Александр Солженицын. Гений первого плевка - Бушин Владимир Сергеевич. Страница 23
Толстой открыл в Ясной Поляне школу для крестьянских детей, а в 1862 году стал издавать педагогический журнал. Властям все это показалось крайне подозрительным, и летом того же года в Ясную («открытый клуб мысли»!) внезапно явились жандармы с одной-единственной, но весьма оригинальной и энергической мыслью на челе: произвести в «клубе» тщательный обыск. Оппонентов у них не оказалось: хозяин был в отъезде. Искали тайную типографию и возмутительные сочинения. Толстой был так возмущен беспардонным вторжением синих мыслителей, что хотел было даже уехать из России. И опять невольно приходит на ум: попадись бы тогда ему под руку Солженицын со своей декламацией об «открытом клубе» да о его, Толстого, свободе, — и, глядишь, одним нобелевским лауреатом в XX веке было бы меньше. А пока и школу и журнал пришлось закрыть.

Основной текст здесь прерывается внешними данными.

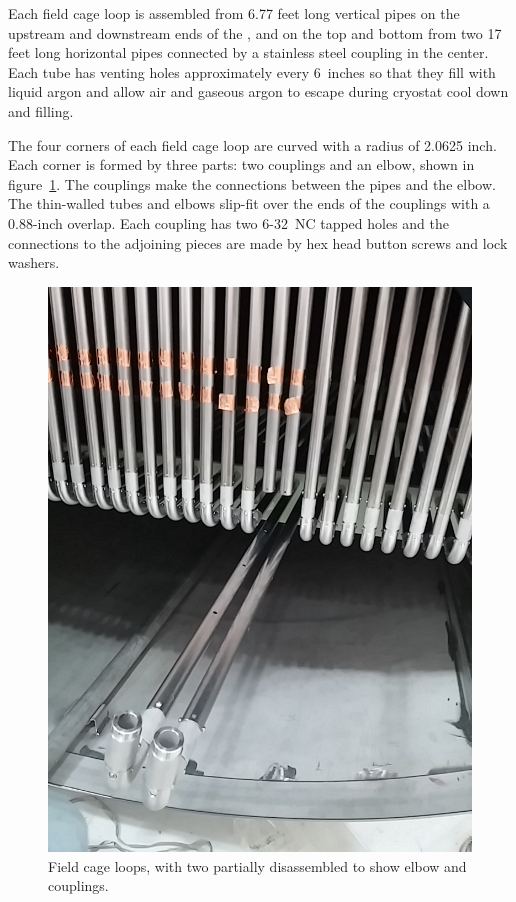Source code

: Each field cage loop is assembled from 6.77 feet long vertical pipes on the upstream and downstream ends of the \lartpc, and on the top and bottom from two 17 feet long horizontal pipes connected by a stainless steel coupling in the center.  Each tube has venting holes approximately every 6~inches so that they fill with liquid argon and allow air and gaseous argon to escape during cryostat cool down and filling.

The four corners of each field cage loop are curved with a radius of 2.0625 inch. Each corner is formed by three parts: two couplings and an elbow, shown in figure~\ref{fig:tpc-fieldcage-elbows}. The couplings make the connections between the pipes and the elbow. The thin-walled tubes and elbows slip-fit over the ends of the couplings with a 0.88-inch overlap. Each coupling has two 6-32~NC tapped holes and the connections to the adjoining pieces are made by hex head button screws and lock washers.

\begin{figure}[htb]
\centering	
\includegraphics[width=0.8\linewidth]{figures/tpc-fieldcage-elbows.jpg}
\caption{Field cage loops, with two partially disassembled to show elbow and couplings.}
\label{fig:tpc-fieldcage-elbows}
\end{figure}


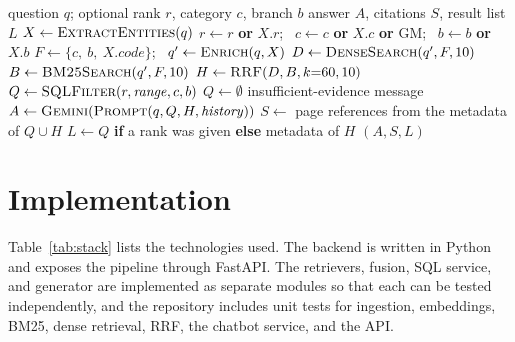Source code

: \documentclass[conference]{IEEEtran}
\begin{document}
\begin{algorithm}[!t]
\caption{Hybrid Query Processing}
\label{alg:pipeline}
\footnotesize
\begin{algorithmic}[1]
\Require question $q$; optional rank $r$, category $c$, branch $b$
\Ensure answer $A$, citations $S$, result list $L$
\State $X \gets \textsc{ExtractEntities}(q)$
\State $r \gets r$ \textbf{or} $X.r$; \ $c \gets c$ \textbf{or} $X.c$ \textbf{or} GM; \ $b \gets b$ \textbf{or} $X.b$
\State $F \gets \{c,\ b,\ X.\mathit{code}\}$; \ $q' \gets \textsc{Enrich}(q, X)$
\State $D \gets \textsc{DenseSearch}(q', F, 10)$
\State $B \gets \textsc{BM25Search}(q', F, 10)$
\State $H \gets \textsc{RRF}(D, B, k{=}60, 10)$
    \State $Q \gets \textsc{SQLFilter}(r, \mathit{range}, c, b)$
\Else
    \State $Q \gets \emptyset$
\EndIf
{}
    \State \Return insufficient-evidence message
\EndIf
\State $A \gets \textsc{Gemini}(\textsc{Prompt}(q, Q, H, \mathit{history}))$
\State $S \gets$ page references from the metadata of $Q \cup H$
\State $L \gets Q$ \textbf{if} a rank was given \textbf{else} metadata of $H$
\State \Return $(A, S, L)$
\end{algorithmic}
\end{algorithm}

\section{Implementation}

Table~\ref{tab:stack} lists the technologies used. The backend is
written in Python and exposes the pipeline through FastAPI. The
retrievers, fusion, SQL service, and generator are implemented as
separate modules so that each can be tested independently, and the
repository includes unit tests for ingestion, embeddings, BM25,
dense retrieval, RRF, the chatbot service, and the API.
\end{document}
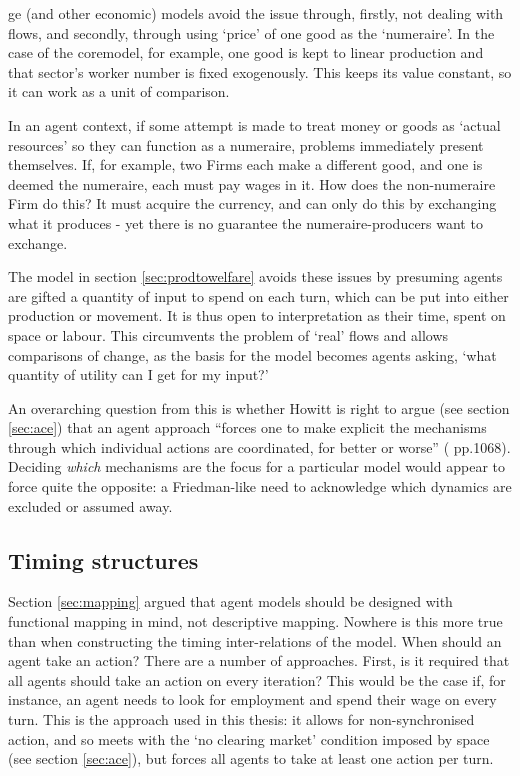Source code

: {\gls{ge} (and other economic) models avoid the issue through, firstly, not dealing with flows, and secondly, through using `price' of one good as the `numeraire'. In the case of the \gls{coremodel}, for example, one good is kept to linear production and that sector's worker number is fixed exogenously. This keeps its value constant, so it can work as a unit of comparison.

In an agent context, if some attempt is made to treat money or goods as `actual resources' so they can function as a numeraire, problems immediately present themselves. If, for example, two Firms each make a different good, and one is deemed the numeraire, each must pay wages in it. How does the non-numeraire Firm do this? It must acquire the currency, and can only do this by exchanging what it produces - yet there is no guarantee the numeraire-producers want to exchange. 

The model in section \ref{sec:prodtowelfare} avoids these issues by presuming agents are gifted a quantity of input to spend on each turn, which can be put into either production or movement. It is thus open to interpretation as their time, spent on space or labour. This circumvents the problem of `real' flows and allows comparisons of change, as the basis for the model becomes agents asking, `what quantity of utility can I get for my input?'

An overarching question from this is whether Howitt is right to argue (see section \ref{sec:ace}) that an agent approach ``forces one to make explicit the mechanisms through which individual actions are coordinated, for better or worse'' (\citealt{howitt_coordination_2006} pp.1068). Deciding \emph{which} mechanisms are the focus for a particular model would appear to force quite the opposite: a Friedman-like need to acknowledge which dynamics are excluded or assumed away.

\subsection{Timing structures \label{sec:timingstr}}

Section \ref{sec:mapping} argued that agent models should be designed with functional mapping in mind, not descriptive mapping. Nowhere is this more true than when constructing the timing inter-relations of the model. When should an agent take an action? There are a number of approaches. First, is it required that all agents should take an action on every iteration? This would be the case if, for instance, an agent needs to look for employment and spend their wage on every turn. This is the approach used in this thesis: it allows for non-synchronised action, and so meets with the `no clearing market' condition imposed by space (see section \ref{sec:ace}), but forces all agents to take at least one action per turn. 

}

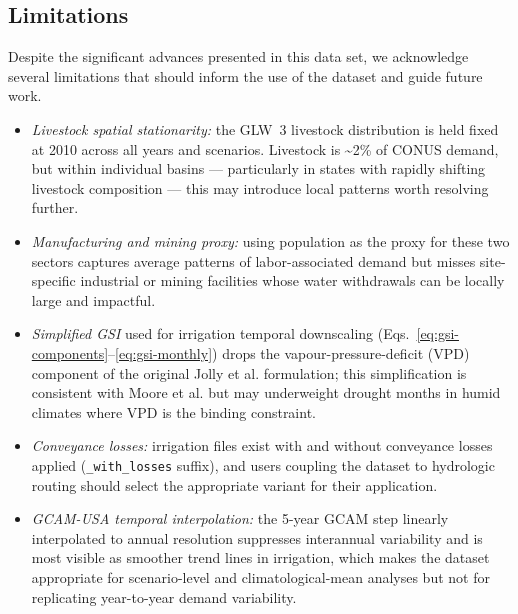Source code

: \documentclass[fleqn,10pt]{wlscirep}
\begin{document}

\subsection*{Limitations}

Despite the significant advances presented in this data set, we acknowledge several limitations that should inform the use of the dataset and guide future work.
\begin{itemize}
    \item \emph{Livestock spatial stationarity:} the GLW~3 livestock distribution is held fixed at 2010 across all years and scenarios. Livestock is \textasciitilde2\% of CONUS demand, but within individual basins --- particularly in states with rapidly shifting livestock composition --- this may introduce local patterns worth resolving further. 
    \item \emph{Manufacturing and mining proxy:} using population as the proxy for these two sectors captures average patterns of labor-associated demand but misses site-specific industrial or mining facilities whose water withdrawals can be locally large and impactful.
    \item \emph{Simplified GSI} used for irrigation temporal downscaling (Eqs.~\ref{eq:gsi-components}--\ref{eq:gsi-monthly}) drops the vapour-pressure-deficit (VPD) component of the original Jolly et al.\cite{Jolly_2005} formulation; this simplification is consistent with Moore et al.\cite{Moore_2015} but may underweight drought months in humid climates where VPD is the binding constraint. 
    \item \emph{Conveyance losses:} irrigation files exist with and without conveyance losses applied (\texttt{\_with\_losses} suffix), and users coupling the dataset to hydrologic routing should select the appropriate variant for their application. 
    \item \emph{GCAM-USA temporal interpolation:} the 5-year GCAM step linearly interpolated to annual resolution suppresses interannual variability and is most visible as smoother trend lines in irrigation, which makes the dataset appropriate for scenario-level and climatological-mean analyses but not for replicating year-to-year demand variability.
\end{itemize}
\end{document}
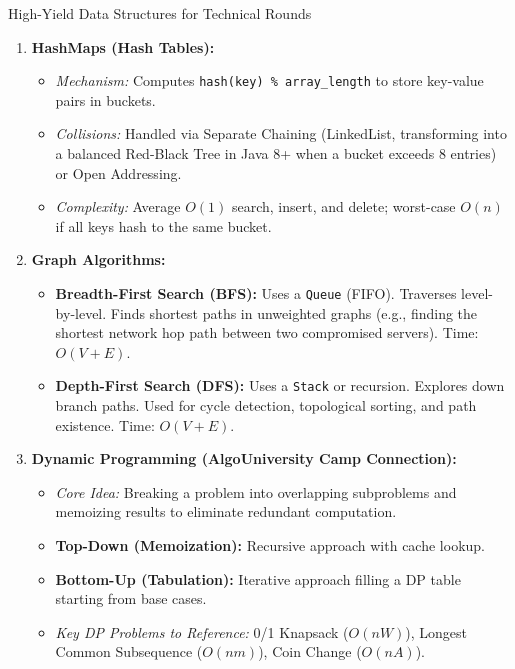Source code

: \documentclass[11pt,a4paper]{article}
\begin{document}
\begin{techbox}{High-Yield Data Structures for Technical Rounds}
\begin{enumerate}
    \item \textbf{HashMaps (Hash Tables):}
    \begin{itemize}
        \item \textit{Mechanism:} Computes \texttt{hash(key) \% array\_length} to store key-value pairs in buckets.
        \item \textit{Collisions:} Handled via Separate Chaining (LinkedList, transforming into a balanced Red-Black Tree in Java 8+ when a bucket exceeds 8 entries) or Open Addressing.
        \item \textit{Complexity:} Average $O(1)$ search, insert, and delete; worst-case $O(n)$ if all keys hash to the same bucket.
    \end{itemize}
    \item \textbf{Graph Algorithms:}
    \begin{itemize}
        \item \textbf{Breadth-First Search (BFS):} Uses a \texttt{Queue} (FIFO). Traverses level-by-level. Finds shortest paths in unweighted graphs (e.g., finding the shortest network hop path between two compromised servers). Time: $O(V + E)$.
        \item \textbf{Depth-First Search (DFS):} Uses a \texttt{Stack} or recursion. Explores down branch paths. Used for cycle detection, topological sorting, and path existence. Time: $O(V + E)$.
    \end{itemize}
    \item \textbf{Dynamic Programming (AlgoUniversity Camp Connection):}
    \begin{itemize}
        \item \textit{Core Idea:} Breaking a problem into overlapping subproblems and memoizing results to eliminate redundant computation.
        \item \textbf{Top-Down (Memoization):} Recursive approach with cache lookup.
        \item \textbf{Bottom-Up (Tabulation):} Iterative approach filling a DP table starting from base cases.
        \item \textit{Key DP Problems to Reference:} 0/1 Knapsack ($O(nW)$), Longest Common Subsequence ($O(nm)$), Coin Change ($O(nA)$).
    \end{itemize}
\end{enumerate}
\end{techbox}
\end{document}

Между тем слежка за Толстым и притеснение его продолжаются. В 80-е годы дело доходит до того, что большинство произведений уже всемирно знаменитого писателя или печатаются с огромными бесцеремонными выбросками, или вовсе не печатаются. В эту пору такие достославные издания, как «Московские ведомости», «Московские церковные ведомости», и некоторые другие прямо призывали к расправе над Толстым, к запрету и уничтожению его произведений. Ну, словом, твердили то самое, солженицынское: «Не пора ли остановить?!»
В марте 1899 года в «Ниве» начал печататься роман «Воскресение». Жажда властей «остановить» и «не пущать» была огромна. Роман, однако же, появился и в журнале, и отдельной книгой. Но в каком виде! Из 129 глав лишь 25 не были искорежены цензурой. Дочь писателя Мария Львовна в письме к Н.С. Толстому, написанном по поручению отца, просила не судить его строго за «Воскресение»: «Оно так изуродовано цензурой, что некоторые места совсем потеряли смысл».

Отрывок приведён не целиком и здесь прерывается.